Over the Moon, Richie

Two events this week would have thrilled and fascinated Mum. As I watched England’s  improbable Cricket World Cup Final victory at Lords on Sunday – super over and all – my mind went back to the first final in 1975 at the same ground. It was on my 11th birthday and I watched the game all day long, not missing a ball…until the last ten overs. Mum had invited the family for a celebratory tea and that meant we had to sit at the table in the dining room. No radio was allowed so I was forced to miss the closing overs of the West Indies’ win. I’m just about over it now. It was my day, after all!

20 years ago, the World Cup took place in England for the fourth and final time until this year’s competition. I bought tickets for Mum and I to a group game between South Africa and Pakistan at Trent Bridge.
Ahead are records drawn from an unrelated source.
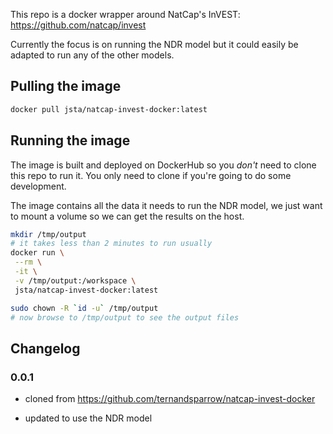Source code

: This repo is a docker wrapper around NatCap's InVEST:
https://github.com/natcap/invest

Currently the focus is on running the NDR model but it could easily be
adapted to run any of the other models.

## Pulling the image

```bash
docker pull jsta/natcap-invest-docker:latest
```

## Running the image

The image is built and deployed on DockerHub so you *don't* need to clone this
repo to run it. You only need to clone if you're going to do some development.

The image contains all the data it needs to run the NDR model, we just
want to mount a volume so we can get the results on the host.

```bash
mkdir /tmp/output
# it takes less than 2 minutes to run usually
docker run \
 --rm \
 -it \
 -v /tmp/output:/workspace \
 jsta/natcap-invest-docker:latest

sudo chown -R `id -u` /tmp/output
# now browse to /tmp/output to see the output files
```

## Changelog

### 0.0.1

 - cloned from https://github.com/ternandsparrow/natcap-invest-docker

 - updated to use the NDR model
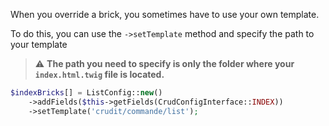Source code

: When you override a brick, you sometimes have to use your own template.

To do this, you can use the `->setTemplate` method and specify the path to your template
> :warning: **The path you need to specify is only the folder where your `index.html.twig` file is located.**

```php
$indexBricks[] = ListConfig::new()
    ->addFields($this->getFields(CrudConfigInterface::INDEX))
    ->setTemplate('crudit/commande/list');
```
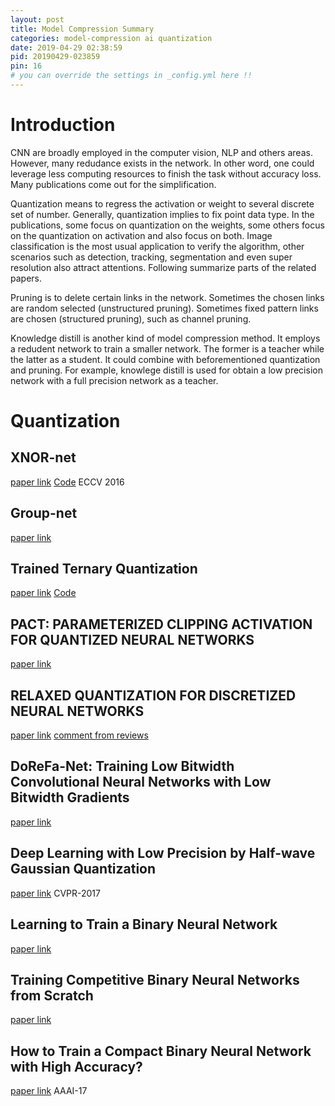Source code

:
 ```yaml
---
layout: post
title: Model Compression Summary
categories: model-compression ai quantization
date: 2019-04-29 02:38:59
pid: 20190429-023859
pin: 16
# you can override the settings in _config.yml here !!
---
```


# Introduction

CNN are broadly employed in the computer vision, NLP and others areas. However, many redudance exists in the network. In other word, one could leverage less computing resources to finish the task without accuracy loss. Many publications come out for the simplification.

Quantization means to regress the activation or weight to several discrete set of number. Generally, quantization implies to fix point data type. In the publications, some focus on quantization on the weights, some others focus on the quantization on activation and also focus on both. Image classification is the most usual application to verify the algorithm, other scenarios such as detection, tracking, segmentation and even super resolution also attract attentions. Following summarize parts of the related papers.

Pruning is to delete certain links in the network. Sometimes the chosen links are random selected (unstructured pruning). Sometimes fixed pattern links are chosen (structured pruning), such as channel pruning.

Knowledge distill is another kind of model compression method. It employs a redudent network to train a smaller network. The former is a teacher while the latter as a student. It could combine with beforementioned quantization and pruning. For example, knowlege distill is used for obtain a low precision network with a full precision network as a teacher.

# Quantization

## XNOR-net
[paper link](https://arxiv.org/abs/1603.05279)
[Code](https://github.com/allenai/XNOR-Net)
ECCV 2016

## Group-net
[paper link](https://arxiv.org/abs/1811.10413)

## Trained Ternary Quantization
[paper link](https://arxiv.org/abs/1612.01064)
[Code](https://github.com/czhu95/ternarynet)

## PACT: PARAMETERIZED CLIPPING ACTIVATION FOR QUANTIZED NEURAL NETWORKS
[paper link](https://arxiv.org/pdf/1805.06085.pdf)

## RELAXED QUANTIZATION FOR DISCRETIZED NEURAL NETWORKS
[paper link](https://arxiv.org/abs/1810.01875)
[comment from reviews](https://openreview.net/forum?id=HkxjYoCqKX)

## DoReFa-Net: Training Low Bitwidth Convolutional Neural Networks with Low Bitwidth Gradients
[paper link](https://arxiv.org/pdf/1606.06160)

## Deep Learning with Low Precision by Half-wave Gaussian Quantization
[paper link](http://www.svcl.ucsd.edu/publications/conference/2017/cvpr/hwgq.pdf) CVPR-2017

## Learning to Train a Binary Neural Network
[paper link](https://arxiv.org/pdf/1809.10463.pdf)

## Training Competitive Binary Neural Networks from Scratch
[paper link](https://arxiv.org/pdf/1812.01965.pdf)

## How to Train a Compact Binary Neural Network with High Accuracy?
[paper link](https://pdfs.semanticscholar.org/34da/1cccce1b57372446febbab829e5676df228f.pdf) AAAI-17




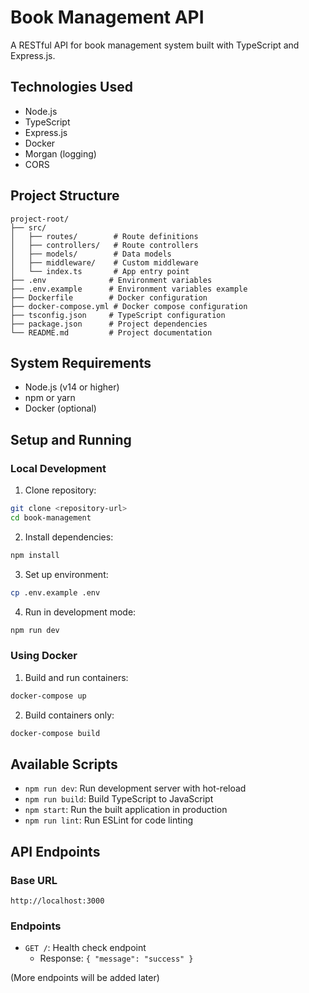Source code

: # Book Management API

A RESTful API for book management system built with TypeScript and Express.js.

## Technologies Used

- Node.js
- TypeScript
- Express.js
- Docker
- Morgan (logging)
- CORS

## Project Structure

```
project-root/
├── src/
│   ├── routes/        # Route definitions
│   ├── controllers/   # Route controllers
│   ├── models/        # Data models
│   ├── middleware/    # Custom middleware
│   └── index.ts       # App entry point
├── .env              # Environment variables
├── .env.example      # Environment variables example
├── Dockerfile        # Docker configuration
├── docker-compose.yml # Docker compose configuration
├── tsconfig.json     # TypeScript configuration
├── package.json      # Project dependencies
└── README.md         # Project documentation
```

## System Requirements

- Node.js (v14 or higher)
- npm or yarn
- Docker (optional)

## Setup and Running

### Local Development

1. Clone repository:
```bash
git clone <repository-url>
cd book-management
```

2. Install dependencies:
```bash
npm install
```

3. Set up environment:
```bash
cp .env.example .env
```

4. Run in development mode:
```bash
npm run dev
```

### Using Docker

1. Build and run containers:
```bash
docker-compose up
```

2. Build containers only:
```bash
docker-compose build
```

## Available Scripts

- `npm run dev`: Run development server with hot-reload
- `npm run build`: Build TypeScript to JavaScript
- `npm start`: Run the built application in production
- `npm run lint`: Run ESLint for code linting

## API Endpoints

### Base URL
```
http://localhost:3000
```

### Endpoints

- `GET /`: Health check endpoint
  - Response: `{ "message": "success" }`

(More endpoints will be added later) 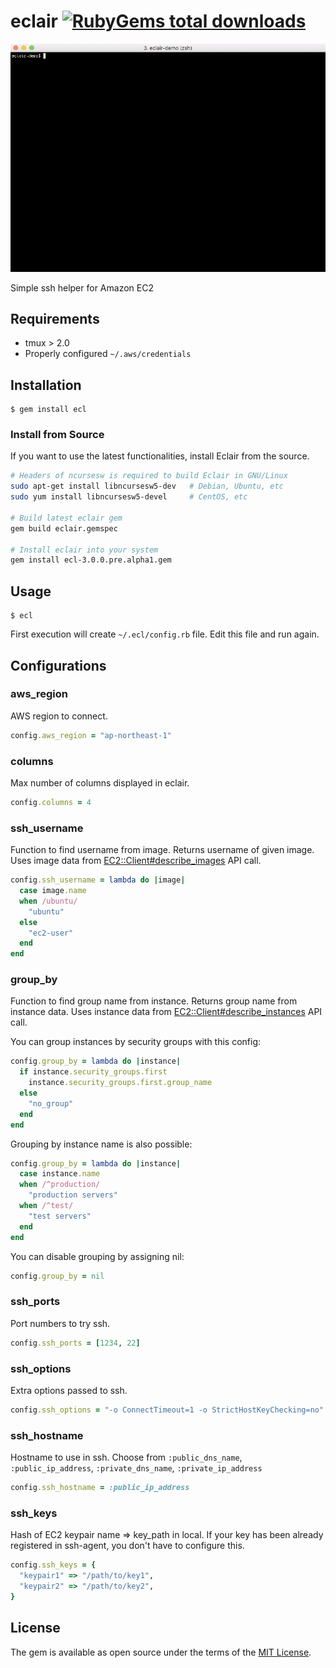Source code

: eclair [![RubyGems total downloads]][RubyGems]
========
![A video showing how Eclair works]

Simple ssh helper for Amazon EC2

Requirements
--------
- tmux > 2.0
- Properly configured `~/.aws/credentials`

Installation
--------
```console
$ gem install ecl
```

### Install from Source
If you want to use the latest functionalities, install Eclair from the source.
```bash
# Headers of ncursesw is required to build Eclair in GNU/Linux
sudo apt-get install libncursesw5-dev   # Debian, Ubuntu, etc
sudo yum install libncursesw5-devel     # CentOS, etc

# Build latest eclair gem
gem build eclair.gemspec

# Install eclair into your system
gem install ecl-3.0.0.pre.alpha1.gem
```

## Usage
```console
$ ecl
```
First execution will create `~/.ecl/config.rb` file. Edit this file and run again.

Configurations
--------
### aws_region
AWS region to connect.
```ruby
config.aws_region = "ap-northeast-1"
```

### columns
Max number of columns displayed in eclair.
```ruby
config.columns = 4
```

### ssh_username
Function to find username from image. Returns username of given image. Uses
image data from [EC2::Client#describe_images] API call.

```ruby
config.ssh_username = lambda do |image|
  case image.name
  when /ubuntu/
    "ubuntu"
  else
    "ec2-user"
  end
end
```

### group_by
Function to find group name from instance. Returns group name from instance
data. Uses instance data from [EC2::Client#describe_instances] API call.

You can group instances by security groups with this config:
```ruby
config.group_by = lambda do |instance|
  if instance.security_groups.first
    instance.security_groups.first.group_name
  else
    "no_group"
  end
end
```

Grouping by instance name is also possible:
```ruby
config.group_by = lambda do |instance|
  case instance.name
  when /^production/
    "production servers"
  when /^test/
    "test servers"
  end
end
```

You can disable grouping by assigning nil:
```ruby
config.group_by = nil
```

### ssh_ports
Port numbers to try ssh.
```ruby
config.ssh_ports = [1234, 22]
```

### ssh_options
Extra options passed to ssh.
```ruby
config.ssh_options = "-o ConnectTimeout=1 -o StrictHostKeyChecking=no"
```

### ssh_hostname
Hostname to use in ssh. Choose from `:public_dns_name`, `:public_ip_address`,
`:private_dns_name`, `:private_ip_address`
```ruby
config.ssh_hostname = :public_ip_address
```

### ssh_keys
Hash of EC2 keypair name => key_path in local. If your key has been already
registered in ssh-agent, you don't have to configure this.
```ruby
config.ssh_keys = {
  "keypair1" => "/path/to/key1",
  "keypair2" => "/path/to/key2",
}
```

License
--------
The gem is available as open source under the terms of the [MIT License].

[RubyGems]: https://rubygems.org/gems/ecl
[RubyGems total downloads]: https://badgen.net/rubygems/dt/ecl
[A video showing how Eclair works]: out.gif
[EC2::Client#describe_images]: https://docs.aws.amazon.com/AWSRubySDK/latest/AWS/EC2/Client.html#describe_images-instance_method
[EC2::Client#describe_instances]: https://docs.aws.amazon.com/AWSRubySDK/latest/AWS/EC2/Client.html#describe_instances-instance_method
[MIT License]: http://opensource.org/licenses/MIT
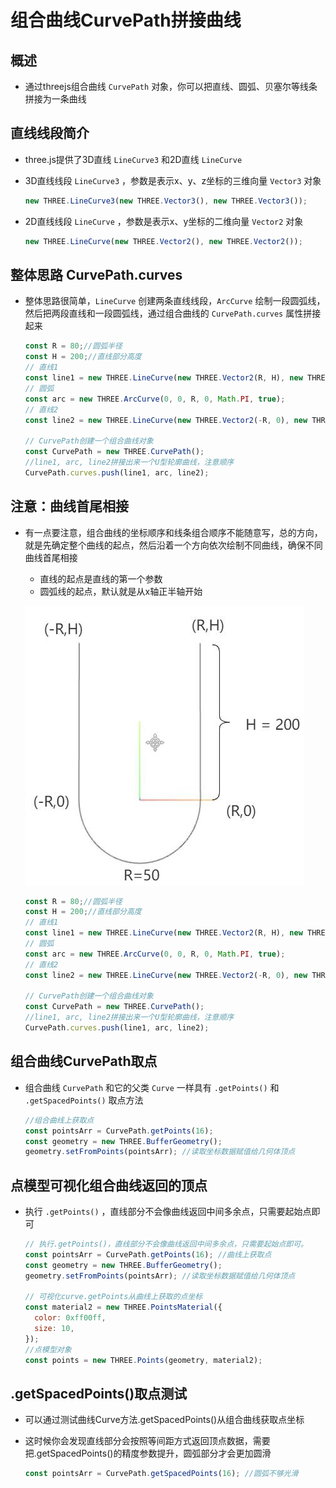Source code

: # 组合曲线CurvePath拼接曲线

## 概述

+ 通过threejs组合曲线 `CurvePath` 对象，你可以把直线、圆弧、贝塞尔等线条拼接为一条曲线

## 直线线段简介

+ three.js提供了3D直线 `LineCurve3` 和2D直线 `LineCurve`

+ 3D直线线段 `LineCurve3` ，参数是表示x、y、z坐标的三维向量 `Vector3` 对象

  ```js
  new THREE.LineCurve3(new THREE.Vector3(), new THREE.Vector3());
  ```

+ 2D直线线段 `LineCurve` ，参数是表示x、y坐标的二维向量 `Vector2` 对象

  ```js
  new THREE.LineCurve(new THREE.Vector2(), new THREE.Vector2());
  ```

## 整体思路 CurvePath.curves

+ 整体思路很简单，`LineCurve` 创建两条直线线段，`ArcCurve` 绘制一段圆弧线，然后把两段直线和一段圆弧线，通过组合曲线的 `CurvePath.curves` 属性拼接起来

  ```js
  const R = 80;//圆弧半径
  const H = 200;//直线部分高度
  // 直线1
  const line1 = new THREE.LineCurve(new THREE.Vector2(R, H), new THREE.Vector2(R, 0));
  // 圆弧
  const arc = new THREE.ArcCurve(0, 0, R, 0, Math.PI, true);
  // 直线2
  const line2 = new THREE.LineCurve(new THREE.Vector2(-R, 0), new THREE.Vector2(-R, H));

  // CurvePath创建一个组合曲线对象
  const CurvePath = new THREE.CurvePath();
  //line1, arc, line2拼接出来一个U型轮廓曲线，注意顺序
  CurvePath.curves.push(line1, arc, line2);
  ```

## 注意：曲线首尾相接

+ 有一点要注意，组合曲线的坐标顺序和线条组合顺序不能随意写，总的方向，就是先确定整个曲线的起点，然后沿着一个方向依次绘制不同曲线，确保不同曲线首尾相接

  + 直线的起点是直线的第一个参数
  + 圆弧线的起点，默认就是从x轴正半轴开始

  ![组合曲线](images/组合曲线.jpg)

  ```js
  const R = 80;//圆弧半径
  const H = 200;//直线部分高度
  // 直线1
  const line1 = new THREE.LineCurve(new THREE.Vector2(R, H), new THREE.Vector2(R, 0));
  // 圆弧
  const arc = new THREE.ArcCurve(0, 0, R, 0, Math.PI, true);
  // 直线2
  const line2 = new THREE.LineCurve(new THREE.Vector2(-R, 0), new THREE.Vector2(-R, H));

  // CurvePath创建一个组合曲线对象
  const CurvePath = new THREE.CurvePath();
  //line1, arc, line2拼接出来一个U型轮廓曲线，注意顺序
  CurvePath.curves.push(line1, arc, line2);
  ```

## 组合曲线CurvePath取点

+ 组合曲线 `CurvePath` 和它的父类 `Curve` 一样具有 `.getPoints()` 和 `.getSpacedPoints()` 取点方法

  ```js
  //组合曲线上获取点
  const pointsArr = CurvePath.getPoints(16);
  const geometry = new THREE.BufferGeometry();
  geometry.setFromPoints(pointsArr); //读取坐标数据赋值给几何体顶点
  ```

## 点模型可视化组合曲线返回的顶点

+ 执行 `.getPoints()` ，直线部分不会像曲线返回中间多余点，只需要起始点即可

  ```js
  // 执行.getPoints()，直线部分不会像曲线返回中间多余点，只需要起始点即可。
  const pointsArr = CurvePath.getPoints(16); //曲线上获取点
  const geometry = new THREE.BufferGeometry();
  geometry.setFromPoints(pointsArr); //读取坐标数据赋值给几何体顶点

  // 可视化curve.getPoints从曲线上获取的点坐标
  const material2 = new THREE.PointsMaterial({
    color: 0xff00ff,
    size: 10,
  });
  //点模型对象
  const points = new THREE.Points(geometry, material2);
  ```

## .getSpacedPoints()取点测试

+ 可以通过测试曲线Curve方法.getSpacedPoints()从组合曲线获取点坐标
+ 这时候你会发现直线部分会按照等间距方式返回顶点数据，需要把.getSpacedPoints()的精度参数提升，圆弧部分才会更加圆滑

  ```js
  const pointsArr = CurvePath.getSpacedPoints(16); //圆弧不够光滑
  ```
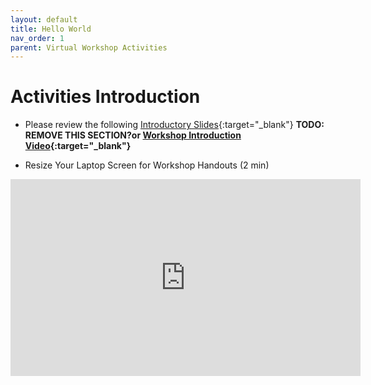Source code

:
 ```yaml
---
layout: default
title: Hello World
nav_order: 1
parent: Virtual Workshop Activities
---
```


# Activities Introduction

- Please review the following [Introductory Slides](https://goo.gl/6BaeTh){:target="_blank"} **TODO: REMOVE THIS SECTION?or [Workshop Introduction Video](https://www.youtube.com/watch?v=0LHKWZ18UEc){:target="_blank"}**


- Resize Your Laptop Screen for Workshop Handouts (2 min)
<iframe width="560" height="315" src="https://www.youtube.com/embed/Igk5hZUfzN0" title="YouTube video player" frameborder="0" allow="accelerometer; autoplay; clipboard-write; encrypted-media; gyroscope; picture-in-picture" allowfullscreen></iframe>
This was ten years before Mum’s diagnosis and some time before any signs of what was happening to her began to show. We set off early for the game to make sure we didn’t miss a ball, armed with copious supplies of food. Mum seemed to think she had to cater for both teams as well as the two of us. For Mum, the lunch and tea we took with us seemed every bit as important as the game itself. As is my way, I had eaten most of my share before the shine had worn off the new ball.

South Africa won a close, pulsating game thanks, in no small part, to some ferocious late order hitting from Lance Klusener.


I owe my love of cricket to Mum – she would stop off at Edgbaston on her way back from school in the early 1950s and spoke fondly of watching some of Warwickshire’s greats like Tom Dollery and Eric Hollies. I remember her pointing out the two – by then long-retired but still regular spectators at Warwickshire games. Eric Hollies – the man who bowled Don Bradman in his final test innings – remains one of my most-treasured cricketing autographs.

But I digress. Mum and I would spend more days at the cricket after that game at Trent Bridge but I think that day is one of my favourites. It came to mind as I watched Sunday’s final unfold.

Thirty years before South Africa and Pakistan competed for World Cup supremacy, man landed on the moon for the first time and the 50th anniversary this week would have captured Mum’s imagination. On that July morning in 1969, Mum, my sister and I were staying with my grandparents. I think we were having central heating installed at home and had temporarily moved out. Sometime around 5am, Mum woke me up. I remember it very clearly which will amuse my wife considering, these days, I can rarely remember what happened a few hours ago. I can still see her gently rousing me and leading me downstairs to watch the moon landing. It’s fair to say I was less than enthused at being awoken at such an hour but Mum told me it was something that I could say I had watched in years to come. She was right. I can picture us peering at the small black and white screen as Mum explained quite how big a deal this was.

If circumstances were different, we would reminisce about that July morning today. We can’t but the sights and sounds remains vivid. Dementia can take away the person but, for now at least, it can’t take away the warmest of memories.